(Supplied material begins)

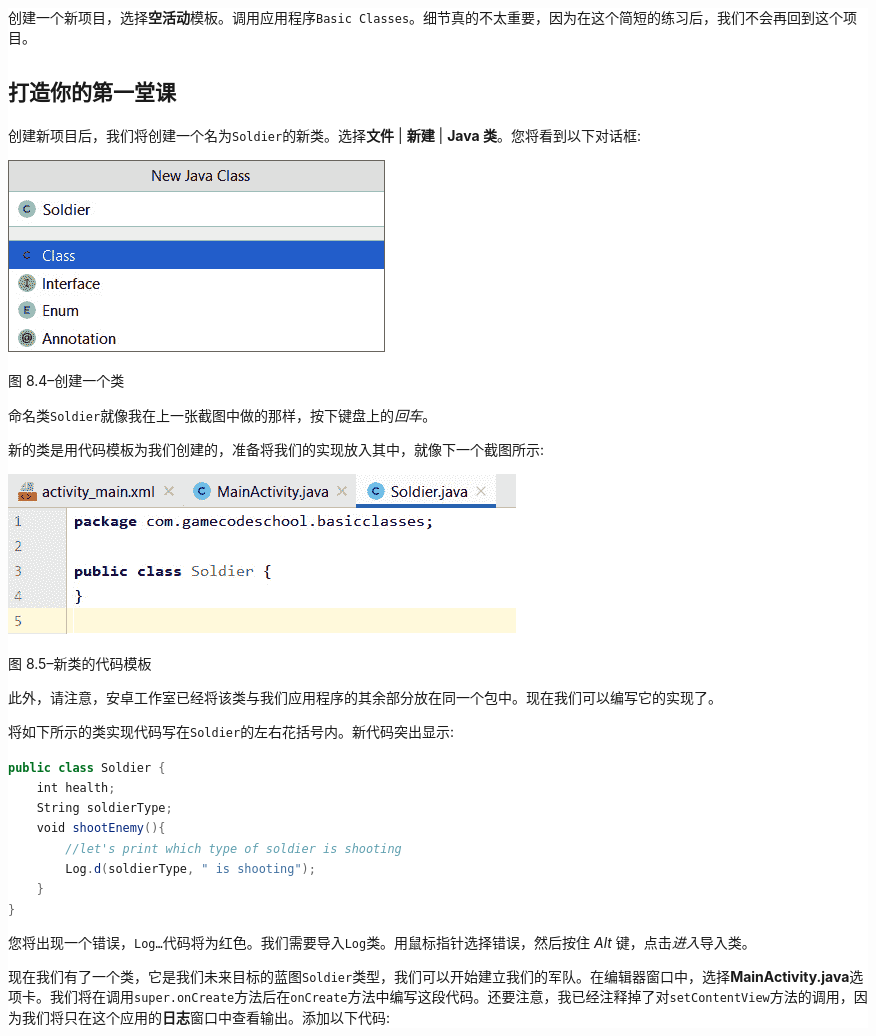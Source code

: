 创建一个新项目，选择**空活动**模板。调用应用程序`Basic Classes`。细节真的不太重要，因为在这个简短的练习后，我们不会再回到这个项目。

## 打造你的第一堂课

创建新项目后，我们将创建一个名为`Soldier`的新类。选择**文件** | **新建** | **Java 类**。您将看到以下对话框:

![Figure 8.4 – Creating a class ](img/Figure_8.04_B16774.jpg)

图 8.4–创建一个类

命名类`Soldier`就像我在上一张截图中做的那样，按下键盘上的*回车*。

新的类是用代码模板为我们创建的，准备将我们的实现放入其中，就像下一个截图所示:

![Figure 8.5 – Code template for a new class ](img/Figure_8.05_B16774.jpg)

图 8.5–新类的代码模板

此外，请注意，安卓工作室已经将该类与我们应用程序的其余部分放在同一个包中。现在我们可以编写它的实现了。

将如下所示的类实现代码写在`Soldier`的左右花括号内。新代码突出显示:

```java
public class Soldier {
    int health;
    String soldierType;
    void shootEnemy(){
        //let's print which type of soldier is shooting
        Log.d(soldierType, " is shooting");
    }
}
```

您将出现一个错误，`Log…`代码将为红色。我们需要导入`Log`类。用鼠标指针选择错误，然后按住 *Alt* 键，点击*进入*导入类。

现在我们有了一个类，它是我们未来目标的蓝图`Soldier`类型，我们可以开始建立我们的军队。在编辑器窗口中，选择**MainActivity.java**选项卡。我们将在调用`super.onCreate`方法后在`onCreate`方法中编写这段代码。还要注意，我已经注释掉了对`setContentView`方法的调用，因为我们将只在这个应用的**日志**窗口中查看输出。添加以下代码:
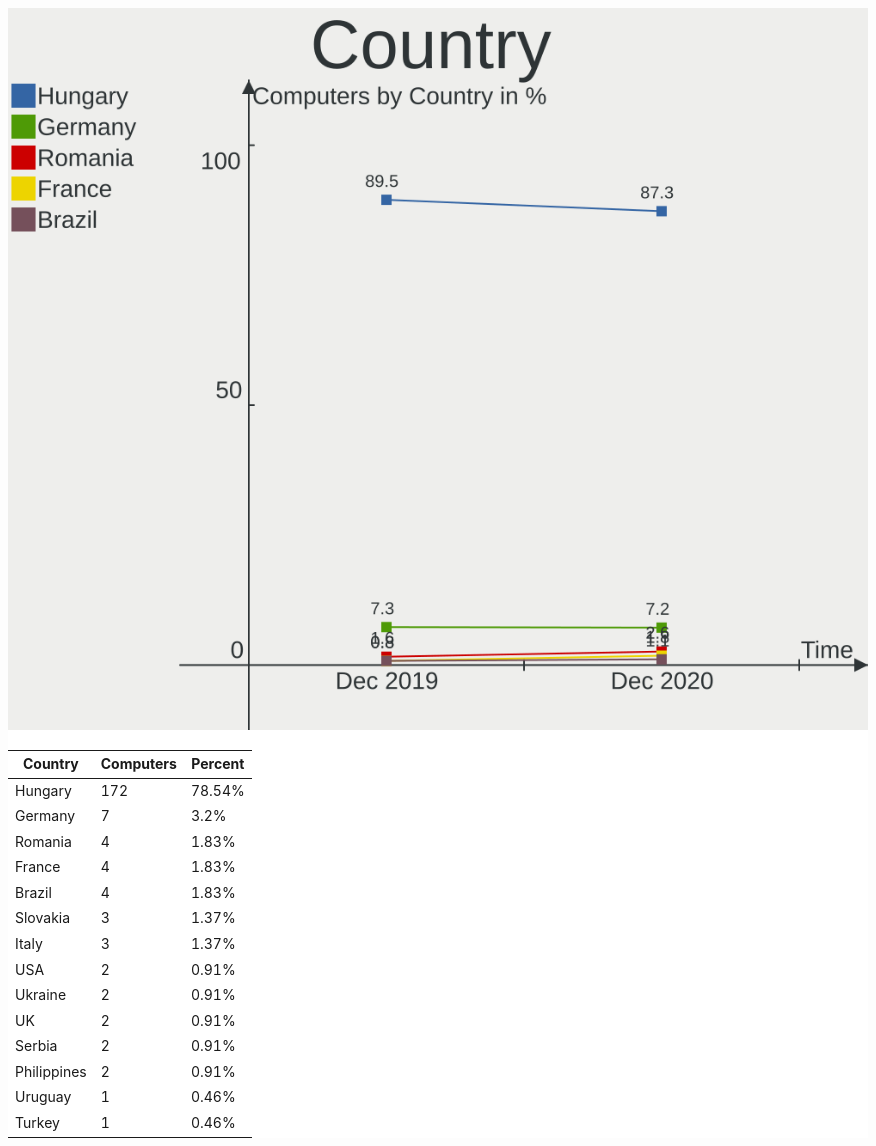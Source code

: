 ![Country](./images/line_chart/node_location.svg)

| Country      | Computers | Percent |
|--------------|-----------|---------|
| Hungary      | 172       | 78.54%  |
| Germany      | 7         | 3.2%    |
| Romania      | 4         | 1.83%   |
| France       | 4         | 1.83%   |
| Brazil       | 4         | 1.83%   |
| Slovakia     | 3         | 1.37%   |
| Italy        | 3         | 1.37%   |
| USA          | 2         | 0.91%   |
| Ukraine      | 2         | 0.91%   |
| UK           | 2         | 0.91%   |
| Serbia       | 2         | 0.91%   |
| Philippines  | 2         | 0.91%   |
| Uruguay      | 1         | 0.46%   |
| Turkey       | 1         | 0.46%   |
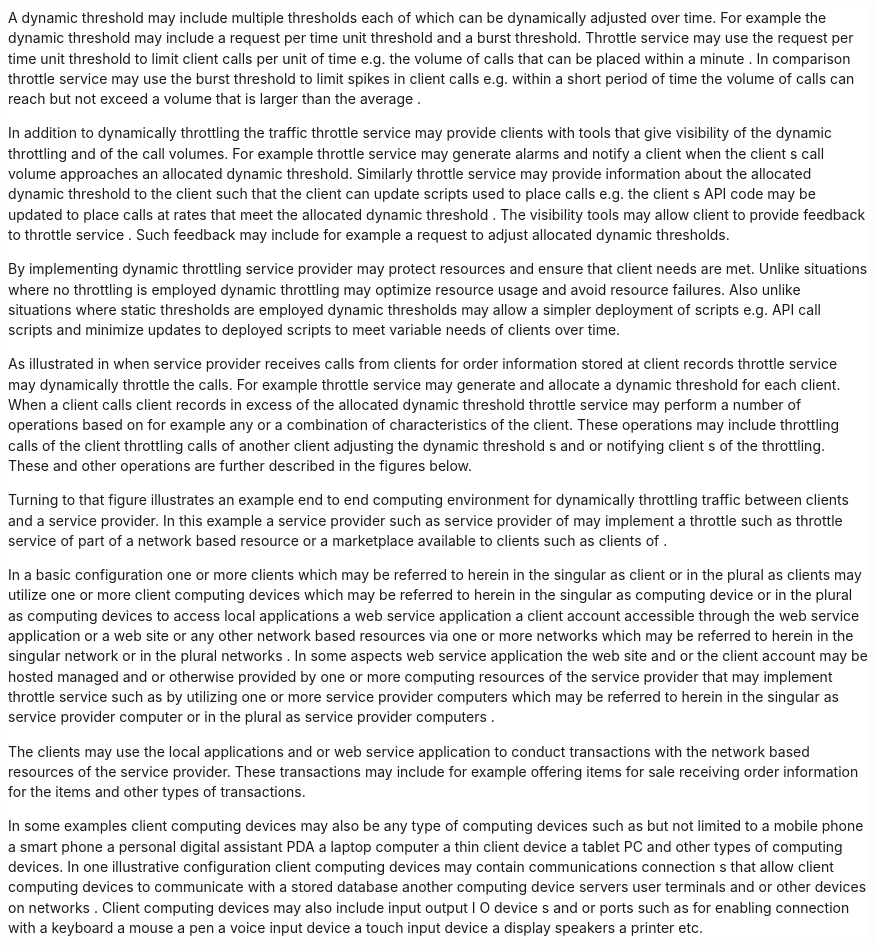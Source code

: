 A dynamic threshold may include multiple thresholds each of which can be dynamically adjusted over time. For example the dynamic threshold may include a request per time unit threshold and a burst threshold. Throttle service may use the request per time unit threshold to limit client calls per unit of time e.g. the volume of calls that can be placed within a minute . In comparison throttle service may use the burst threshold to limit spikes in client calls e.g. within a short period of time the volume of calls can reach but not exceed a volume that is larger than the average .

In addition to dynamically throttling the traffic throttle service may provide clients with tools that give visibility of the dynamic throttling and of the call volumes. For example throttle service may generate alarms and notify a client when the client s call volume approaches an allocated dynamic threshold. Similarly throttle service may provide information about the allocated dynamic threshold to the client such that the client can update scripts used to place calls e.g. the client s API code may be updated to place calls at rates that meet the allocated dynamic threshold . The visibility tools may allow client to provide feedback to throttle service . Such feedback may include for example a request to adjust allocated dynamic thresholds.

By implementing dynamic throttling service provider may protect resources and ensure that client needs are met. Unlike situations where no throttling is employed dynamic throttling may optimize resource usage and avoid resource failures. Also unlike situations where static thresholds are employed dynamic thresholds may allow a simpler deployment of scripts e.g. API call scripts and minimize updates to deployed scripts to meet variable needs of clients over time.

As illustrated in when service provider receives calls from clients for order information stored at client records throttle service may dynamically throttle the calls. For example throttle service may generate and allocate a dynamic threshold for each client. When a client calls client records in excess of the allocated dynamic threshold throttle service may perform a number of operations based on for example any or a combination of characteristics of the client. These operations may include throttling calls of the client throttling calls of another client adjusting the dynamic threshold s and or notifying client s of the throttling. These and other operations are further described in the figures below.

Turning to that figure illustrates an example end to end computing environment for dynamically throttling traffic between clients and a service provider. In this example a service provider such as service provider of may implement a throttle such as throttle service of part of a network based resource or a marketplace available to clients such as clients of .

In a basic configuration one or more clients which may be referred to herein in the singular as client or in the plural as clients may utilize one or more client computing devices which may be referred to herein in the singular as computing device or in the plural as computing devices to access local applications a web service application a client account accessible through the web service application or a web site or any other network based resources via one or more networks which may be referred to herein in the singular network or in the plural networks . In some aspects web service application the web site and or the client account may be hosted managed and or otherwise provided by one or more computing resources of the service provider that may implement throttle service such as by utilizing one or more service provider computers which may be referred to herein in the singular as service provider computer or in the plural as service provider computers .

The clients may use the local applications and or web service application to conduct transactions with the network based resources of the service provider. These transactions may include for example offering items for sale receiving order information for the items and other types of transactions.

In some examples client computing devices may also be any type of computing devices such as but not limited to a mobile phone a smart phone a personal digital assistant PDA a laptop computer a thin client device a tablet PC and other types of computing devices. In one illustrative configuration client computing devices may contain communications connection s that allow client computing devices to communicate with a stored database another computing device servers user terminals and or other devices on networks . Client computing devices may also include input output I O device s and or ports such as for enabling connection with a keyboard a mouse a pen a voice input device a touch input device a display speakers a printer etc.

(Supplied material ends)

Considering the entries above, how many lines contain "shooting"? Give that number with nothing else.

Result. 2